* _Task item_
Please work out how many lines in the records below include the word "dois", and reply with that number only.

* _Data for this task_
========================================
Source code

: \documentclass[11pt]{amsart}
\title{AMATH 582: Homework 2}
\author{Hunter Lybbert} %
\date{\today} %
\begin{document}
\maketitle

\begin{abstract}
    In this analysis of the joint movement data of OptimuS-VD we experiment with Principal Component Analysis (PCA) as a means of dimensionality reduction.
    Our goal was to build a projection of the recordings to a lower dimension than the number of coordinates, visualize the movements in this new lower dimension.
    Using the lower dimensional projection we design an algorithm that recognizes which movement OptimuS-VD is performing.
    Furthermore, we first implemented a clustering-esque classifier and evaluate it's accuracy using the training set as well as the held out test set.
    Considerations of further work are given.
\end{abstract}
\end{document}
========================================
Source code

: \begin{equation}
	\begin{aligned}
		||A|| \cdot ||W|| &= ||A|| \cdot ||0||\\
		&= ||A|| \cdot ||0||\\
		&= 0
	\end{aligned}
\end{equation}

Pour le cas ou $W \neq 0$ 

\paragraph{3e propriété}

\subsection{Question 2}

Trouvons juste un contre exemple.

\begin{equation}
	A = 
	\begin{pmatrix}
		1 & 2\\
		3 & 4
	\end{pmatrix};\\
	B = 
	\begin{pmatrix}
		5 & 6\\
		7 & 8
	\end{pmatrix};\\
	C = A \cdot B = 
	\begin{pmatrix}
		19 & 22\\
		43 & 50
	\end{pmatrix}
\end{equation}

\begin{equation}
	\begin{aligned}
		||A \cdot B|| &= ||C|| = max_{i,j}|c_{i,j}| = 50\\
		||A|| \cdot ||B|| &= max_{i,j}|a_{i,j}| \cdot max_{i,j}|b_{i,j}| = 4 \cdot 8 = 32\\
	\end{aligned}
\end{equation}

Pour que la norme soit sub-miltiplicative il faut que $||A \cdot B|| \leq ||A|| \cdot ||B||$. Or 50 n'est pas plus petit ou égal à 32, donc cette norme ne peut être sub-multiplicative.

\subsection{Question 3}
========================================
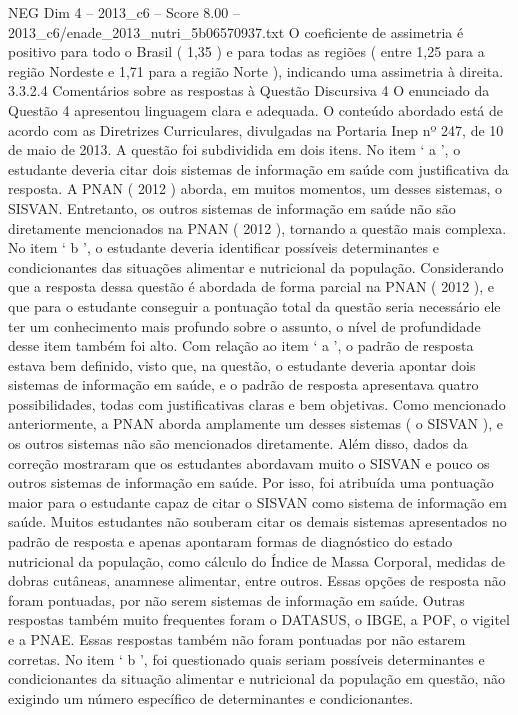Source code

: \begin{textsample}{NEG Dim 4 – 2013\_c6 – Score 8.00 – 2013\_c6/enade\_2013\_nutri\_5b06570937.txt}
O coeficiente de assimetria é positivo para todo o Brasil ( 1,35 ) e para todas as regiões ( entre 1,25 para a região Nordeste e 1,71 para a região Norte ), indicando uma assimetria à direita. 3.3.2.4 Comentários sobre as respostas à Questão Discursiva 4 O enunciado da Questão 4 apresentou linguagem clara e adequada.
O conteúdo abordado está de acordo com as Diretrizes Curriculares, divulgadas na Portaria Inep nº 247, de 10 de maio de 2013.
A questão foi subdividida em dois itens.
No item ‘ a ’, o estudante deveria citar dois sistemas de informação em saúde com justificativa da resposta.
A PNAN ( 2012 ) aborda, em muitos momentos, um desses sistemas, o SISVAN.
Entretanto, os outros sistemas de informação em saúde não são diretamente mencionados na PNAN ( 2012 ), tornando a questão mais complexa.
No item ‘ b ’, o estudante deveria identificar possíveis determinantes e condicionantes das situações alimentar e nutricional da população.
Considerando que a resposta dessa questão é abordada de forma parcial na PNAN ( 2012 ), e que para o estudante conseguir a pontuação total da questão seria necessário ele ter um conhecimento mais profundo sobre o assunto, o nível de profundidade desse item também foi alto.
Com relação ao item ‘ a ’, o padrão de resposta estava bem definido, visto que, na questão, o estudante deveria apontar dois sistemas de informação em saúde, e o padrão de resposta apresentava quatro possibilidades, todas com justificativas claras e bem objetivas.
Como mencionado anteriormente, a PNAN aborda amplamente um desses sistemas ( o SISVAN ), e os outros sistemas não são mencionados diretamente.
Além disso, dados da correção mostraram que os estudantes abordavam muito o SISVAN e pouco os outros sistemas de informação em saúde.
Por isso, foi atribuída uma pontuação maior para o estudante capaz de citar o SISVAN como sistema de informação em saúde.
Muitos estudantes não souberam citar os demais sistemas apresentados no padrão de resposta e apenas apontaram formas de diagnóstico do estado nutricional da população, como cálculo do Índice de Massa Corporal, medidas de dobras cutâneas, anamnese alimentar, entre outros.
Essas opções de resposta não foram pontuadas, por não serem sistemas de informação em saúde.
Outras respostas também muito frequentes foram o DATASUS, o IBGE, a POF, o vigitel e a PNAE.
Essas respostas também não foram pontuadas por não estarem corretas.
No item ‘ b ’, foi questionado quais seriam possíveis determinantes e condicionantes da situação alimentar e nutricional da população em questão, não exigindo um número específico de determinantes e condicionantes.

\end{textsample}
========================================
* _Written solution_
3